What’s the difference between television and film?  There’s no easy answer to that question, and its slipperiness is clear when the £30 million invested in screenplays by British television writers in the 1990s that resulted in precisely no films being made is recalled.  Clearly then, there are substantive differences between the two media. 

It’s an issue I’m conscious of because I’m developing two treatments at this point, and will be shortly polishing a third prior to pitching it.  Let’s look at that third one: it’s a drama serial called The Sharp End set in a world that I’ve researched heavily and hasn’t been written about in any depth before.  I’ve scripted a pilot episode, and I believe it’s ideal for fans of edgy post-watershed television.  And it’s not just me who thinks that: one production company have seen the script and are keen to hear more from me, and writer/script developer Philip Palmer of Afan Films has this to say about it: 

I believe this is a very original and fresh arena for a tough, cutting-edge drama series.  And you bring to the project terrific authority and insight, and a bold narrative approach.

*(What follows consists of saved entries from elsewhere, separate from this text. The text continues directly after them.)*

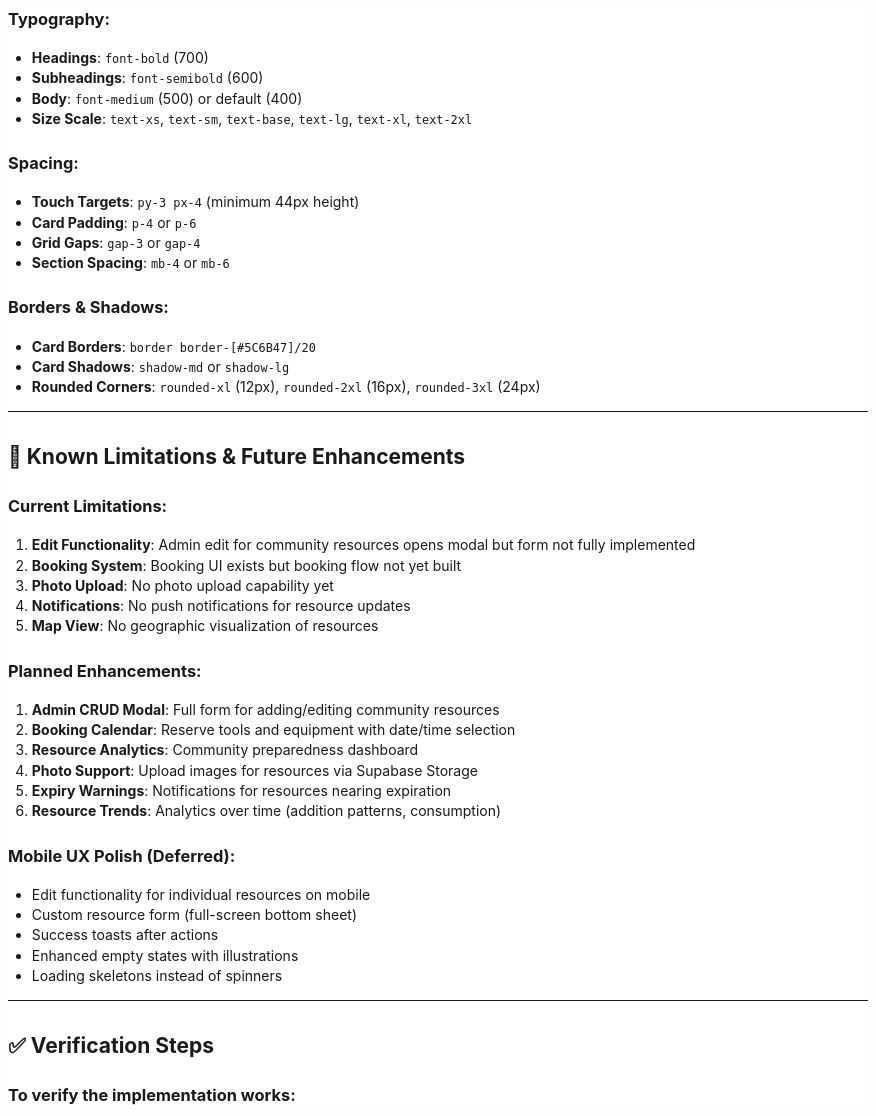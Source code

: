 ### Typography:
- **Headings**: `font-bold` (700)
- **Subheadings**: `font-semibold` (600)
- **Body**: `font-medium` (500) or default (400)
- **Size Scale**: `text-xs`, `text-sm`, `text-base`, `text-lg`, `text-xl`, `text-2xl`

### Spacing:
- **Touch Targets**: `py-3 px-4` (minimum 44px height)
- **Card Padding**: `p-4` or `p-6`
- **Grid Gaps**: `gap-3` or `gap-4`
- **Section Spacing**: `mb-4` or `mb-6`

### Borders & Shadows:
- **Card Borders**: `border border-[#5C6B47]/20`
- **Card Shadows**: `shadow-md` or `shadow-lg`
- **Rounded Corners**: `rounded-xl` (12px), `rounded-2xl` (16px), `rounded-3xl` (24px)

---

## 🐛 Known Limitations & Future Enhancements

### Current Limitations:
1. **Edit Functionality**: Admin edit for community resources opens modal but form not fully implemented
2. **Booking System**: Booking UI exists but booking flow not yet built
3. **Photo Upload**: No photo upload capability yet
4. **Notifications**: No push notifications for resource updates
5. **Map View**: No geographic visualization of resources

### Planned Enhancements:
1. **Admin CRUD Modal**: Full form for adding/editing community resources
2. **Booking Calendar**: Reserve tools and equipment with date/time selection
3. **Resource Analytics**: Community preparedness dashboard
4. **Photo Support**: Upload images for resources via Supabase Storage
5. **Expiry Warnings**: Notifications for resources nearing expiration
6. **Resource Trends**: Analytics over time (addition patterns, consumption)

### Mobile UX Polish (Deferred):
- Edit functionality for individual resources on mobile
- Custom resource form (full-screen bottom sheet)
- Success toasts after actions
- Enhanced empty states with illustrations
- Loading skeletons instead of spinners

---

## ✅ Verification Steps

### To verify the implementation works:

This is not cosy drama; it deals with dark themes and characters on the edge.  And I believe that its toughness and truth may help give the project its edge and USP in today’s tough marketplace.

Let’s hope so.  But what is it that makes The Sharp End work for television?  I’ve even had an approach from a producer who wanted to option a big screen version, but I didn’t share his conviction, and I’m glad I stuck to my guns.  The Sharp End is an opportunity to explore a social phenomenon that affects many of us, but which few of us really have an understanding of.  And I know that world well enough to realise that it contains many stories, none of which are cut and dried: the truths of this social issue defy easy categorisation.  That breadth and depth and societal aspect all point to this being a story that will work best on television’s broad canvas, enabling complex stories to unfold at a pace that’s right for them.  Nothing startling in that realisation: it’s the same impulse that led to the creation of The Wire, The Sopranos, Party Animals and Queer As Folk.

All very well, but what about the other projects I’m developing?  Well, one is clearly a feature film in my mind, and attains that status because it concerns one defining incident in the lives of a small group of characters, all of whose lives will be irrevocably changed by what happens.  The stakes couldn’t be higher, and I’m not sure there’ll be anything else to say about those characters once an audience has spent ninety minutes in their company.  Plus, it inhabits a genre that doesn’t have much in the way of televisual precedents: the thriller works best as a self-contained story, jeapordy being difficult to sustain on a weekly basis, despite whatever fans of 24 will tell you.

As for the other story, I knew straight away that it had to be for television.  It concerns a historic episode that I believe to be of real significance to recent British history and that few people are aware of in the mainstream.  And a key anniversary for that event happens in two years time, which if all goes well gives me enough of a lead to get in there now and hopefully find a production company who share my passion for this tale and have the resources and contacts to bring it to screen.  Hey, it might not work – but I’ve already found a potential ally in a production company who specialise in controversial television drama; exactly the kind of partners I’d need for a project like this.

The other key distinction between cinema and television is that cinema is typically committed to visual storytelling, whereas television, nice as it can look, is too often a matter of talking heads against a genre-appropriate backdrop.  And I’m looking forward to flexing my visual storytelling muscles in a big way on the thriller, which I think I’ve got a unique visual thematic and storytelling approach for.  At any rate, it’s nice to think so.